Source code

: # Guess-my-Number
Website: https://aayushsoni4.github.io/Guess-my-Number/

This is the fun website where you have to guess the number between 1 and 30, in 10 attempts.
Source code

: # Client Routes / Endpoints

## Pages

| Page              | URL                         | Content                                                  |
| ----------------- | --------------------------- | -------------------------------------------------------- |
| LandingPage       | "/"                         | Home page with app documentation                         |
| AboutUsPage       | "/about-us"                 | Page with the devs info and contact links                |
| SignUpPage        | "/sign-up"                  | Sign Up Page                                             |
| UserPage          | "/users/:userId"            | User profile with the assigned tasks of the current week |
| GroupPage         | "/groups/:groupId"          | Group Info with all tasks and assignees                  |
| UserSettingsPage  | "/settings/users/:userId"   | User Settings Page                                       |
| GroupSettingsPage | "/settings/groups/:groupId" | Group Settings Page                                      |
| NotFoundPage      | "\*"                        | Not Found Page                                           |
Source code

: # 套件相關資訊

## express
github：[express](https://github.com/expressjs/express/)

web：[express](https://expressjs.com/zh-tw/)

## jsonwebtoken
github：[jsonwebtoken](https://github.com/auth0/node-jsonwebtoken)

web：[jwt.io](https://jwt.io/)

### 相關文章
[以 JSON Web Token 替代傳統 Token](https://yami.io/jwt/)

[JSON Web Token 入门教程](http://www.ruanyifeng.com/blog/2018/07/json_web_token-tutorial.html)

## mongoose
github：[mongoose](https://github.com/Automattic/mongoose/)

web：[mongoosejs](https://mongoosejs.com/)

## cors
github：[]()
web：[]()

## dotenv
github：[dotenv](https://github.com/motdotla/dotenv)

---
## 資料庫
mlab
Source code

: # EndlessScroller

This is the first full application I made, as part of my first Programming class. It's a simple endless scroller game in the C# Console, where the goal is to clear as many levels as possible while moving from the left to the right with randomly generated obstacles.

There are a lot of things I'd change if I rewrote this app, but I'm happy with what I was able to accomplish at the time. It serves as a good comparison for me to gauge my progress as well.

▸ **What to work on**: Could you repeat every record above exactly as it stands?

▸ **Response**:
Source code

: # Guess-my-Number
Website: https://aayushsoni4.github.io/Guess-my-Number/

This is the fun website where you have to guess the number between 1 and 30, in 10 attempts.
Source code

: # Client Routes / Endpoints

## Pages

| Page              | URL                         | Content                                                  |
| ----------------- | --------------------------- | -------------------------------------------------------- |
| LandingPage       | "/"                         | Home page with app documentation                         |
| AboutUsPage       | "/about-us"                 | Page with the devs info and contact links                |
| SignUpPage        | "/sign-up"                  | Sign Up Page                                             |
| UserPage          | "/users/:userId"            | User profile with the assigned tasks of the current week |
| GroupPage         | "/groups/:groupId"          | Group Info with all tasks and assignees                  |
| UserSettingsPage  | "/settings/users/:userId"   | User Settings Page                                       |
| GroupSettingsPage | "/settings/groups/:groupId" | Group Settings Page                                      |
| NotFoundPage      | "\*"                        | Not Found Page                                           |
Source code

: # 套件相關資訊

## express
github：[express](https://github.com/expressjs/express/)

web：[express](https://expressjs.com/zh-tw/)

## jsonwebtoken
github：[jsonwebtoken](https://github.com/auth0/node-jsonwebtoken)

web：[jwt.io](https://jwt.io/)

### 相關文章
[以 JSON Web Token 替代傳統 Token](https://yami.io/jwt/)

[JSON Web Token 入门教程](http://www.ruanyifeng.com/blog/2018/07/json_web_token-tutorial.html)

## mongoose
github：[mongoose](https://github.com/Automattic/mongoose/)

web：[mongoosejs](https://mongoosejs.com/)

## cors
github：[]()
web：[]()

## dotenv
github：[dotenv](https://github.com/motdotla/dotenv)

---
## 資料庫
mlab
Source code

: # EndlessScroller

This is the first full application I made, as part of my first Programming class. It's a simple endless scroller game in the C# Console, where the goal is to clear as many levels as possible while moving from the left to the right with randomly generated obstacles.

There are a lot of things I'd change if I rewrote this app, but I'm happy with what I was able to accomplish at the time. It serves as a good comparison for me to gauge my progress as well.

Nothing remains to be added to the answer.